EXTRACTED INFORMATION Block Start

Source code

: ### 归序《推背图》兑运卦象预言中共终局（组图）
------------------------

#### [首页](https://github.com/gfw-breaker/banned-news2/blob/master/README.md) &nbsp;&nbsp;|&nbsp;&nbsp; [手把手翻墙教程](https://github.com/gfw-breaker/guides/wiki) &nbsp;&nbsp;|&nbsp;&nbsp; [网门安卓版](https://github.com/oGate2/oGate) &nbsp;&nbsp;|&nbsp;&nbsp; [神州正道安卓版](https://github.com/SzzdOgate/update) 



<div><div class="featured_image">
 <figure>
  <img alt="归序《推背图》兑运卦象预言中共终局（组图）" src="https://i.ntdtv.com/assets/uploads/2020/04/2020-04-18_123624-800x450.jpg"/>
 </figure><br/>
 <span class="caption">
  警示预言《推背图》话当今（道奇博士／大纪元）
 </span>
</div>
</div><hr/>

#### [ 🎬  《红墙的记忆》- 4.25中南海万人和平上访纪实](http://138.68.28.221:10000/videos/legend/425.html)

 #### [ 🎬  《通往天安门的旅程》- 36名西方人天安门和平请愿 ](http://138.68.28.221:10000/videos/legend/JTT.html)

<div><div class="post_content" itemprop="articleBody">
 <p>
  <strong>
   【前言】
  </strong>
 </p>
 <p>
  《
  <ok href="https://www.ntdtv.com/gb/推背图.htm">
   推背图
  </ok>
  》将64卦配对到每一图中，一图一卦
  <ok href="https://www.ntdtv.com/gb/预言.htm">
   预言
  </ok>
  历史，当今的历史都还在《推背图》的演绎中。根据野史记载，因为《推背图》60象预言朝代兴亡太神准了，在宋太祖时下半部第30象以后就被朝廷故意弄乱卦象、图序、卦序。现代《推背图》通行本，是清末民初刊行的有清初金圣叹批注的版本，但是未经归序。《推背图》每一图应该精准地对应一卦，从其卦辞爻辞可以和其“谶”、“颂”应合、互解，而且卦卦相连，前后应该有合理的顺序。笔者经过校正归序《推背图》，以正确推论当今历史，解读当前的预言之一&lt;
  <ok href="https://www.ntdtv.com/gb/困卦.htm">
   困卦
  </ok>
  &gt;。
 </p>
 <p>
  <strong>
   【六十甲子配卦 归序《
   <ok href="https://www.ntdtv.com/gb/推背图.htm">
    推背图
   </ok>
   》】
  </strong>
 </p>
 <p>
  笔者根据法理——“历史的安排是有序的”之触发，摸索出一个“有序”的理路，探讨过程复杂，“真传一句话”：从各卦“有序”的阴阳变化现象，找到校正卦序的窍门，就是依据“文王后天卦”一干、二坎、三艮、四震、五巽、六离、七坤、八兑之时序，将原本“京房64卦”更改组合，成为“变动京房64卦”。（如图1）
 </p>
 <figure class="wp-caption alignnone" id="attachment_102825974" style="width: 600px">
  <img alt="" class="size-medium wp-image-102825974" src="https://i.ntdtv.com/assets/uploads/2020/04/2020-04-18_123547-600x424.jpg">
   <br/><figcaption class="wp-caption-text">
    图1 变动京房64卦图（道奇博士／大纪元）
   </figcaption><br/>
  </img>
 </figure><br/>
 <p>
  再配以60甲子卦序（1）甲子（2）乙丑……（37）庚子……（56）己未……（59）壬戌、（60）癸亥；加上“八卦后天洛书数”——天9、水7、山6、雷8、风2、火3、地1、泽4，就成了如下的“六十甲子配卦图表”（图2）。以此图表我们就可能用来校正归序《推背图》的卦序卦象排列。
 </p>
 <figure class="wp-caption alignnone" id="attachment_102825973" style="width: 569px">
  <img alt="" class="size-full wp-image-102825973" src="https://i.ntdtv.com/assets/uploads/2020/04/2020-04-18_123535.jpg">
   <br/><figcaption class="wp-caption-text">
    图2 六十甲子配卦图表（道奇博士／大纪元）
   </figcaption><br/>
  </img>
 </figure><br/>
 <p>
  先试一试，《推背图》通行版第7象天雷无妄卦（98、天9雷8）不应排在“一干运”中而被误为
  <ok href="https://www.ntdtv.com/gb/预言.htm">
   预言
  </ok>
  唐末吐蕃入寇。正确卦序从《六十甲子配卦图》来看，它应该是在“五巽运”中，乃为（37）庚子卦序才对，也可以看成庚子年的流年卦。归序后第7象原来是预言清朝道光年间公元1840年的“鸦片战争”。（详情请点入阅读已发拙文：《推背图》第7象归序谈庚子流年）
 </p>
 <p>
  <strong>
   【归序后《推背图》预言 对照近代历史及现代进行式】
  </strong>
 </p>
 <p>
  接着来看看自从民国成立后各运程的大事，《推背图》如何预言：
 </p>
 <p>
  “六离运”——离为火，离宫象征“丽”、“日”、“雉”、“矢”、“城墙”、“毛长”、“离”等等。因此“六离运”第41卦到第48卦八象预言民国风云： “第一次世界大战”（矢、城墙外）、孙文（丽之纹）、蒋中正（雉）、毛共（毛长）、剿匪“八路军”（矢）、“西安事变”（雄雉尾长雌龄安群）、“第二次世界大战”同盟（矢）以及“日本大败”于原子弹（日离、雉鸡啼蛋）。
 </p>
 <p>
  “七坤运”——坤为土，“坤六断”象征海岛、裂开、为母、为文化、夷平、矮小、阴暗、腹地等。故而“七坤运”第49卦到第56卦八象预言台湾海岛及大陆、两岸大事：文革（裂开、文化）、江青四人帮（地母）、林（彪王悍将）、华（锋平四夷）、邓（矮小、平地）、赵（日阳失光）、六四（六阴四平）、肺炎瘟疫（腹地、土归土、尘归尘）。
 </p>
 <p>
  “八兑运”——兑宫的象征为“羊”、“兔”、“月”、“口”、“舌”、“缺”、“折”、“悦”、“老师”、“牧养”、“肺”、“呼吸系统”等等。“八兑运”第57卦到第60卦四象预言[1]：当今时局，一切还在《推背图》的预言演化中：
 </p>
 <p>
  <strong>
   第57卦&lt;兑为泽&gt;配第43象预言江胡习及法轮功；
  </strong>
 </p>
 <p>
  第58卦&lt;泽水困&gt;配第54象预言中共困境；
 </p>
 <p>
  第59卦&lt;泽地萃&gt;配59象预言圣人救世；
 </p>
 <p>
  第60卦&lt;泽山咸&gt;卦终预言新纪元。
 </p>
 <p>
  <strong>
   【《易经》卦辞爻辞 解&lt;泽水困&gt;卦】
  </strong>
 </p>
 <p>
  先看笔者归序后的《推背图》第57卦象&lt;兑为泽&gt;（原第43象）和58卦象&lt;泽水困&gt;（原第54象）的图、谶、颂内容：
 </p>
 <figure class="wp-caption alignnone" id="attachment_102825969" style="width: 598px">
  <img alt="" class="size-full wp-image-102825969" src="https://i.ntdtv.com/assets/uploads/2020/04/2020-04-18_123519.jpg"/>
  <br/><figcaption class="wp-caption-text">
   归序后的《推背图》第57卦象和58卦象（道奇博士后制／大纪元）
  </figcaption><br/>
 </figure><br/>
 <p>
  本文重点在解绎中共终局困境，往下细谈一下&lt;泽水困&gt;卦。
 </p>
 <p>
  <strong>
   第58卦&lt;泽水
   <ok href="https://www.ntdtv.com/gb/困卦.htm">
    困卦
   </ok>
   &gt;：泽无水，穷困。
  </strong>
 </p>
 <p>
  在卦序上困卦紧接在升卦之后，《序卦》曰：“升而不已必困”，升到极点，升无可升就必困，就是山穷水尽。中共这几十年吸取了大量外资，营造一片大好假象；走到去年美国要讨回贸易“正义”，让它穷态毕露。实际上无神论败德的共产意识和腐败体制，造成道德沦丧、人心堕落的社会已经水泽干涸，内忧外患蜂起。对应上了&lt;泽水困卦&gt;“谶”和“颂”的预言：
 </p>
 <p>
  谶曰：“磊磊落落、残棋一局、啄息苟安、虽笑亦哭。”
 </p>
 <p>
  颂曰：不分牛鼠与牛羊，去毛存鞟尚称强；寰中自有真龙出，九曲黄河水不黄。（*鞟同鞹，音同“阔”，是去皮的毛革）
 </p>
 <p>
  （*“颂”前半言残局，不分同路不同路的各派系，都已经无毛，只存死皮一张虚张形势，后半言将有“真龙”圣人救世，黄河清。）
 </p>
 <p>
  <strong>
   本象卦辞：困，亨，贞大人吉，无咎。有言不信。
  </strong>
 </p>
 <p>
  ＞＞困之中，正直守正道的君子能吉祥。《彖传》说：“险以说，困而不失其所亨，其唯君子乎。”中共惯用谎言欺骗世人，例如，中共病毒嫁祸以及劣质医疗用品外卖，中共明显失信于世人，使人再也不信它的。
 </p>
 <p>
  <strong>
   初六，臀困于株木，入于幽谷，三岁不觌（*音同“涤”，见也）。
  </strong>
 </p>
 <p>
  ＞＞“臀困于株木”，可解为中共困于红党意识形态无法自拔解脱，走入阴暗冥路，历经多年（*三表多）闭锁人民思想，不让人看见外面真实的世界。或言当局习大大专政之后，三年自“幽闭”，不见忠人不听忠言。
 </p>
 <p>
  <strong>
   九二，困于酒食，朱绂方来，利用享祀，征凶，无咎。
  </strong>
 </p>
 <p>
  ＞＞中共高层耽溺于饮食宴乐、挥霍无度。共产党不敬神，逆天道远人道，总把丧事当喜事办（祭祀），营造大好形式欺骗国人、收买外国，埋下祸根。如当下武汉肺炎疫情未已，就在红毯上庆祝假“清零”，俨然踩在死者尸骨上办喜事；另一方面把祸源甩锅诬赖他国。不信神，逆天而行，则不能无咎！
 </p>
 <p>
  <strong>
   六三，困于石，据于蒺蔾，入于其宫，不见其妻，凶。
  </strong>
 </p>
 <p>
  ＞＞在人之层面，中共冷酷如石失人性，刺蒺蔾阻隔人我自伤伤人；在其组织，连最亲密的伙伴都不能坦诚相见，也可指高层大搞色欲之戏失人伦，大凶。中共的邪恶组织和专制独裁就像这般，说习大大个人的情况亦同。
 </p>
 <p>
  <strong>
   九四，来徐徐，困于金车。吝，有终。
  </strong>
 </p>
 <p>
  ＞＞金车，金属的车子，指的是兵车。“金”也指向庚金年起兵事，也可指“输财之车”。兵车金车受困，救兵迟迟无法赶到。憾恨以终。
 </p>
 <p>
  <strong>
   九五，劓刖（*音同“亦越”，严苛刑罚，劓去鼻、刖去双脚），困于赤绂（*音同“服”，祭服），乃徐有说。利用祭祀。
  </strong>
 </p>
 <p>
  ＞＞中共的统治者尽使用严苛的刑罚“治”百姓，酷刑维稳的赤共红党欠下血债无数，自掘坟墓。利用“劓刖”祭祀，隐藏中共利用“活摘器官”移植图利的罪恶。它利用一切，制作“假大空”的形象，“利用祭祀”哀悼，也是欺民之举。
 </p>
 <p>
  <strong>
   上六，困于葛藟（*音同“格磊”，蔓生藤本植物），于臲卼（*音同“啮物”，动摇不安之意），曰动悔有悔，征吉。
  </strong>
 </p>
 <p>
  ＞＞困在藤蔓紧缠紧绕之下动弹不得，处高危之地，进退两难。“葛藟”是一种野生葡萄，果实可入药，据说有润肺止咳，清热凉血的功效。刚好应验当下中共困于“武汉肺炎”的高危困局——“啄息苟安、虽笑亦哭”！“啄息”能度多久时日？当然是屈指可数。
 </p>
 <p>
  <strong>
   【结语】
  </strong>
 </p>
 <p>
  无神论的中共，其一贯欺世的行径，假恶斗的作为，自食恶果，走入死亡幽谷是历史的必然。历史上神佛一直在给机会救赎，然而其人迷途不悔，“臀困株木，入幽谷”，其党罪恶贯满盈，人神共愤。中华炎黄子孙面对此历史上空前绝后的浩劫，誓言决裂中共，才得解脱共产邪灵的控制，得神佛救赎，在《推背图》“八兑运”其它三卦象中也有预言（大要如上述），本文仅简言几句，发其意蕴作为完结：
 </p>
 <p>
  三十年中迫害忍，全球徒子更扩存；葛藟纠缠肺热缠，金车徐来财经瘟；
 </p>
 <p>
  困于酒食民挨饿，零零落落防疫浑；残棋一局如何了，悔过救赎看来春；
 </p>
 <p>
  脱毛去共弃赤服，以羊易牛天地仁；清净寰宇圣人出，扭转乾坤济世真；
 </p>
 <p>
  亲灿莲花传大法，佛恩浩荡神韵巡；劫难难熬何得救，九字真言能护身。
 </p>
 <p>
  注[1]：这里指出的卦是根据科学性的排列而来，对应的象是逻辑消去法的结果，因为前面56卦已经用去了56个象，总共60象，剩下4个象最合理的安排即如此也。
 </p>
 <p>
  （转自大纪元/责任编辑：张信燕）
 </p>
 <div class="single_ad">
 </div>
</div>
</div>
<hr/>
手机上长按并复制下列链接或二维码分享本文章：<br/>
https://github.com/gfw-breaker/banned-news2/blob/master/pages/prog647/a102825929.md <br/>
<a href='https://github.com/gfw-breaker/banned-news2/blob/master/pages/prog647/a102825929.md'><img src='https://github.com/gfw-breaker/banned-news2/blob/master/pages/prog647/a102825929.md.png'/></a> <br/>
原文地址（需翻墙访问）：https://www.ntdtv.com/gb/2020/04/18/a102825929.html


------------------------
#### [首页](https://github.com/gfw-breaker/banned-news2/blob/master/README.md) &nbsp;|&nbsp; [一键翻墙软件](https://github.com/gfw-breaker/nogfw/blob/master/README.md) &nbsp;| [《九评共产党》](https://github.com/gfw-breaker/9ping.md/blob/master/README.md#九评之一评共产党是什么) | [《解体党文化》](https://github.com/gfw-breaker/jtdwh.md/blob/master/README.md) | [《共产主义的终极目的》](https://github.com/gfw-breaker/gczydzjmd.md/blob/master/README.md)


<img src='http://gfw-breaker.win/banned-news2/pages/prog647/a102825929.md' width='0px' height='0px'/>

EXTRACTED INFORMATION Block End

-- INSTRUCTIONS TO FOLLOW --
Look through the entries, and return every line that the word "alignnone" appears in.

-- RESULT OF THIS EXERCISE --
 <figure class="wp-caption alignnone" id="attachment_102825974" style="width: 600px">
 <figure class="wp-caption alignnone" id="attachment_102825973" style="width: 569px">
 <figure class="wp-caption alignnone" id="attachment_102825969" style="width: 598px">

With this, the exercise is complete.